Reinforcement Learning Tutorial with Open AI Gym

Abhinav Sagar

This blog is the Part-1 of the series. I wish to make as many blogs as possible on this subject as it is one of my favourites. So yeah, let’s get started.

According to Wikipedia, Reinforcement learning (RL) is an area of machine learning concerned with how software agents should take actions in an environment so as to maximize some notion of cumulative reward. In recent years, we’ve seen a lot of improvements in this fascinating area of research. Examples include DeepMind and the Deep Q learning architecture in 2014, beating the champion of the game of Go with AlphaGo in 2016, OpenAI and the PPO in 2017, amongst others.

In this article I will be implementing cross-entropy method with OpenAI Gym’s MountainCarContinuous environment. OpenAI Gym is a toolkit for developing and comparing reinforcement learning algorithms. I will be using pytorch library for the implementation.

  1. gym
  2. matplotlib
  3. numpy
  4. pytorch
  5. jupyter-notebook
Reinforcement Learning environments

A car is on a one-dimensional track, positioned between two “mountains”. The goal is to drive up the mountain on the right; however, the car’s engine is not strong enough to scale the mountain in a single pass. Therefore, the only way to succeed is to drive back and forth to build up momentum.

Let’s get started with the code. Feel free to use the source code from the corresponding notebook here.

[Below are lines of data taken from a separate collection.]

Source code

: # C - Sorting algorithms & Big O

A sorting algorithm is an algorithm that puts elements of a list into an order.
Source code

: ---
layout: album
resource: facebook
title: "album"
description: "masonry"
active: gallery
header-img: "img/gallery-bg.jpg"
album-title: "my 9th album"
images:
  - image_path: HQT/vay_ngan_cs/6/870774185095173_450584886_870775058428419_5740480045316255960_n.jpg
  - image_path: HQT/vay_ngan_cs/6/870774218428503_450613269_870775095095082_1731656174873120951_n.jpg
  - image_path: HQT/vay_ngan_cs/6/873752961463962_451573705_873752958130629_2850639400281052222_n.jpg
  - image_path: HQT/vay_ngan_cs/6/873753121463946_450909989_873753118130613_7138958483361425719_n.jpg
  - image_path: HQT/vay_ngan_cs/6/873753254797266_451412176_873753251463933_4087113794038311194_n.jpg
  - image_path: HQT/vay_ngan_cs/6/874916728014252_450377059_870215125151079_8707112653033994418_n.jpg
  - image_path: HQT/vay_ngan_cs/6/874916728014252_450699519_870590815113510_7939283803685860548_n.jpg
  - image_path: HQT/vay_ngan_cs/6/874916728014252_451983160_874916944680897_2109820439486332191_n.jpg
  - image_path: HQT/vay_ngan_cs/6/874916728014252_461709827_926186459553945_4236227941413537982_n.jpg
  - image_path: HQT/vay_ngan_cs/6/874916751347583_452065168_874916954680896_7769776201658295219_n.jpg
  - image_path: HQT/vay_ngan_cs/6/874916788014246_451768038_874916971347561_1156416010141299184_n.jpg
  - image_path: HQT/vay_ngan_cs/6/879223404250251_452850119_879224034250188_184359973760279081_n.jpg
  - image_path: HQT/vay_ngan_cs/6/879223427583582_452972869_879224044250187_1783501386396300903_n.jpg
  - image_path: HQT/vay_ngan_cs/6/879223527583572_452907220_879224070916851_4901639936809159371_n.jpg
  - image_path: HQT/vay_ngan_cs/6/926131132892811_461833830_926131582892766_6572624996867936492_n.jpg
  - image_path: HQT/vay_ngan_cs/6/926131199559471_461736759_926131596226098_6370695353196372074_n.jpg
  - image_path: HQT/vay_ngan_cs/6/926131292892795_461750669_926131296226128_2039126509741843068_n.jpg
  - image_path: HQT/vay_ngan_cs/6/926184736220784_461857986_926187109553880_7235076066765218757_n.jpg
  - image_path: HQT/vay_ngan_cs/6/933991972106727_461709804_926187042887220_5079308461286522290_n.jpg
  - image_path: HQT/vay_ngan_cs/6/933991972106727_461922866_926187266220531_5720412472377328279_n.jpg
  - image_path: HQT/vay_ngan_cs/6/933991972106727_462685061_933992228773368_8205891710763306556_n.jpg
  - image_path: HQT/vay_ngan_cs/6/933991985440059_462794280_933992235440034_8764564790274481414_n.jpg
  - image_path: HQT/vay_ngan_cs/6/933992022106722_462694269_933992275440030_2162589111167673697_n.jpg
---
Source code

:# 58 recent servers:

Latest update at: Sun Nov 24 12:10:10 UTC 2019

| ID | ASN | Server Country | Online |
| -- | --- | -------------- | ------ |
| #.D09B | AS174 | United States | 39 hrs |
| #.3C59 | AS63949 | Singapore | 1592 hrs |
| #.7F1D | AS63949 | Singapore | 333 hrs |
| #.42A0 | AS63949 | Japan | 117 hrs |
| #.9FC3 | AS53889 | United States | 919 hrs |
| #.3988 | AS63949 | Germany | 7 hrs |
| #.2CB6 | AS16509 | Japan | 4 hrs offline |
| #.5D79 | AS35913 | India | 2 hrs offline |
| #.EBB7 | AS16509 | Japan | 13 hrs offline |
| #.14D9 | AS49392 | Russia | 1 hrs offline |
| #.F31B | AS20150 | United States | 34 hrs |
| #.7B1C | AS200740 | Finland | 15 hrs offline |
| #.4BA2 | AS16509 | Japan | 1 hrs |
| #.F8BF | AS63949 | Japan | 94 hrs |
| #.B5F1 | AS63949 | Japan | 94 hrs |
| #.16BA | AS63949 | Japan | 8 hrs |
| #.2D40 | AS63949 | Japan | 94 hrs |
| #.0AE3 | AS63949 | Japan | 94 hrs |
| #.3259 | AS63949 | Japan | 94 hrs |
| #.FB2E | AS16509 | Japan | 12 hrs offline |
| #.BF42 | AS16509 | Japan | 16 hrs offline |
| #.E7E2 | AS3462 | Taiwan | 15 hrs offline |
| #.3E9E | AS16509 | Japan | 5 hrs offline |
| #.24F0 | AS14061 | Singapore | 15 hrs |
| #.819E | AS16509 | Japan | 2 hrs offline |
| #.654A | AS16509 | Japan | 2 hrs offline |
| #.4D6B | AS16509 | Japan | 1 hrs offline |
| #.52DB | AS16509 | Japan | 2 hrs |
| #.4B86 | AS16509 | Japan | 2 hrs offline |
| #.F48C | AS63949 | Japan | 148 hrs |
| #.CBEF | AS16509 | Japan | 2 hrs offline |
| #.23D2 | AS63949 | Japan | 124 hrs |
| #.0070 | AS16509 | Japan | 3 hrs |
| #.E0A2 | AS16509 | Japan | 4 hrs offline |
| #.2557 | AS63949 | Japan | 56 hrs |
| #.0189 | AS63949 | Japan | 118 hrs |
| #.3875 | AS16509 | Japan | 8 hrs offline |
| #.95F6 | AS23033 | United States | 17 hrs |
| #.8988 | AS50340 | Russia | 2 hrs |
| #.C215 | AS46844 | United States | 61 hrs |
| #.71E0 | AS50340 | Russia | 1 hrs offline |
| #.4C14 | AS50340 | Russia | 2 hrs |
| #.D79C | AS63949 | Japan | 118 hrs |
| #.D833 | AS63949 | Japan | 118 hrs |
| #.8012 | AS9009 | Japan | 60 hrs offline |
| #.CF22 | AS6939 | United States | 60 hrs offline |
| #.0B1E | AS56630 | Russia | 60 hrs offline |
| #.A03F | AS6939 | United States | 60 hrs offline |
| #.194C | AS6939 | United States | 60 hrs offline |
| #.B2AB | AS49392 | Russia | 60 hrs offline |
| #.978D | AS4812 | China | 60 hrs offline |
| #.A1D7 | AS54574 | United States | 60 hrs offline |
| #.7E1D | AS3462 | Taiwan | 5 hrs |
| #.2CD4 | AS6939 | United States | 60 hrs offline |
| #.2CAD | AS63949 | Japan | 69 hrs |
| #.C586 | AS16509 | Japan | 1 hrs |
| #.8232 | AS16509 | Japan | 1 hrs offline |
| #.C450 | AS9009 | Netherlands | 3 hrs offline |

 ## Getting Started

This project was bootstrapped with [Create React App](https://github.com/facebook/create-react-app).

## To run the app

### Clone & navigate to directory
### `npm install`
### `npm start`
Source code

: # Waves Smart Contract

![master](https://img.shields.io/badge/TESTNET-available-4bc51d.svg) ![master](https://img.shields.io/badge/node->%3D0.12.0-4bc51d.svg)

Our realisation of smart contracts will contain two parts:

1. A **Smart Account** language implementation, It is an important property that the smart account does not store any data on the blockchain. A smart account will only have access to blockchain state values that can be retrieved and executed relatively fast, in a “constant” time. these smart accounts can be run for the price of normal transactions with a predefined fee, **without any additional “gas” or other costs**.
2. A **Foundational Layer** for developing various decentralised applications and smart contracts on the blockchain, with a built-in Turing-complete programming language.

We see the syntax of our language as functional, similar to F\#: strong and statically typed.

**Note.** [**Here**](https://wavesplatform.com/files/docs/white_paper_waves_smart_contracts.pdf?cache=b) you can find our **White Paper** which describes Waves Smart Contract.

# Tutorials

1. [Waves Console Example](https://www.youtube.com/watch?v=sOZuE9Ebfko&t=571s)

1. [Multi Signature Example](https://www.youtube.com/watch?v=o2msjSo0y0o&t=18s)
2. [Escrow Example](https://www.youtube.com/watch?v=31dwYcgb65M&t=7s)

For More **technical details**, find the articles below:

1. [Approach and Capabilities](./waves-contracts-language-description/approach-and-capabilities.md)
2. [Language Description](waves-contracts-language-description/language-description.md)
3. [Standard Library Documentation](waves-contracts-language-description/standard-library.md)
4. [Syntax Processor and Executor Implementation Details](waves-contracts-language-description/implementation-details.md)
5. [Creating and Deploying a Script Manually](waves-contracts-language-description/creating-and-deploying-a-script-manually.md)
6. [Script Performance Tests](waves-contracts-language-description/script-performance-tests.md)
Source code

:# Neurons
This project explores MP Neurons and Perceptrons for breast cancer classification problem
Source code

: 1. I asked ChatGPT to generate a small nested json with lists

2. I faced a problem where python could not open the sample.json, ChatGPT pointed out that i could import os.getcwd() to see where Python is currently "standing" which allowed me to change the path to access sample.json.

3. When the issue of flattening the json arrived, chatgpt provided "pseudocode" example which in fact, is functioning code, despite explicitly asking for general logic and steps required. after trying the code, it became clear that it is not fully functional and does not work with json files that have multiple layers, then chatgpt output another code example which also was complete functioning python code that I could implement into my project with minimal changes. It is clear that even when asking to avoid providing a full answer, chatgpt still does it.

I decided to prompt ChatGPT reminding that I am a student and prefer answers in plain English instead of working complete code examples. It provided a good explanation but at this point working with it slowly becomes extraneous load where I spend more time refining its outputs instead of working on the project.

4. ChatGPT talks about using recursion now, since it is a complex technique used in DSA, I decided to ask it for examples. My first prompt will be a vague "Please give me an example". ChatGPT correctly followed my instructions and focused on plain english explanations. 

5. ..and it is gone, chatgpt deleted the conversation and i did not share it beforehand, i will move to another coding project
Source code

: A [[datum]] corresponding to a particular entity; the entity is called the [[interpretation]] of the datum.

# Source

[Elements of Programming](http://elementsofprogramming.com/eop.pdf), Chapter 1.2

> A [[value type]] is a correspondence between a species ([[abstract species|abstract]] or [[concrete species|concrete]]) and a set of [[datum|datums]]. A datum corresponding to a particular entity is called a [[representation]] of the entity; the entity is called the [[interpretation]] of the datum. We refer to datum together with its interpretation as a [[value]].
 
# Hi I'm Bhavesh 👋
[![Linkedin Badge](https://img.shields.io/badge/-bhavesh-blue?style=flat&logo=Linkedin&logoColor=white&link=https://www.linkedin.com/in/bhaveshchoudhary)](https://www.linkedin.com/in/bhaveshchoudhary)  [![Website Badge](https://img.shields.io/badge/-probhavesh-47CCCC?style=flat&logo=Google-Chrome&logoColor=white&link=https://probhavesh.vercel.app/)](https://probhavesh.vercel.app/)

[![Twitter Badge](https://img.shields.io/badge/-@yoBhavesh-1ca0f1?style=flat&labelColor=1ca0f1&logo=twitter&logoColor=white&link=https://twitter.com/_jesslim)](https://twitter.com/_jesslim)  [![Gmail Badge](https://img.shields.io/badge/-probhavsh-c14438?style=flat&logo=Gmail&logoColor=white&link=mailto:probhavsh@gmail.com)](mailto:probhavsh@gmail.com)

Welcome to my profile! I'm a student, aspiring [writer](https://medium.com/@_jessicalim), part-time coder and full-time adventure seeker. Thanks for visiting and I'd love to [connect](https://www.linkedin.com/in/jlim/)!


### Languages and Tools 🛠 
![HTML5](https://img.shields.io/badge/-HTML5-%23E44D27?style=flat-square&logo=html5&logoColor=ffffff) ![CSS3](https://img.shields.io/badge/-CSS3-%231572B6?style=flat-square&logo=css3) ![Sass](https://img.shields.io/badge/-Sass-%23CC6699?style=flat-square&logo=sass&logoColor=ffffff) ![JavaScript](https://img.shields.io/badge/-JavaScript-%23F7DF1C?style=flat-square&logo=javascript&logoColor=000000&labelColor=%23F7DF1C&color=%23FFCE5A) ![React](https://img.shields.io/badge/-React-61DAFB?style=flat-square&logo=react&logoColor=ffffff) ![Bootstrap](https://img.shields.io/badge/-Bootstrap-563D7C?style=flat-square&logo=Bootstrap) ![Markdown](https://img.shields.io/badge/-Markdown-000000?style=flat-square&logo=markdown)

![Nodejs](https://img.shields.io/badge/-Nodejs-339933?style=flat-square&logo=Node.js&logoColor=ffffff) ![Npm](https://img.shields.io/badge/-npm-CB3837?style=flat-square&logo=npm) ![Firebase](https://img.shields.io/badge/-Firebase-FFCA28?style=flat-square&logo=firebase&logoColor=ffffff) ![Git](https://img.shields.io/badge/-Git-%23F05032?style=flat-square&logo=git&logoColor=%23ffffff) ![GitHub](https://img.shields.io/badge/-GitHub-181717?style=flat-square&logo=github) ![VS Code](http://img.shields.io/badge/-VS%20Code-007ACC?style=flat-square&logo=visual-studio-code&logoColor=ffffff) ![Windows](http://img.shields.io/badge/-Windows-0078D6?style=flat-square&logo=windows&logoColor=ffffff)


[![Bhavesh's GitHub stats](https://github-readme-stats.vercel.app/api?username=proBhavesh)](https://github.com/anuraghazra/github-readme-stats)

I started with importing the libraries and dependencies.

Next I created the MountainCarContinuous environment. I created a class for representing the agents initialized with the environment and hidden layer size. This class has functions for setting weights, getting weights, implementing feed forward neurons and for evaluating the performance of the agent.

Then I created a function for implementing cross entropy method. Feel free to refer to the code for the parameters and their meaning in comments. I trained the agents for maximum 500 iterations printing the rewards received after every 10 iterations.

Let’s see the result. Woah! The agent has learnt a fairly good policy in just 47 iterations. As we can see the the rewards received initially were quite low, in fact it was negative. As the training progresses the rewards increase until the model has converged. The average score at the end of 47 iterations is 90.83.

Score vs Episode

I think implementing cross entropy method should be a good starting point for someone starting out with reinforcement learning. In the next part I will be implementing OpenAI Gym’s Bipedal Walker environment using Deep Deterministic Policy Gradient (DDPG) algorithm.

The corresponding source code can be found here.

Happy reading, happy learning and happy coding.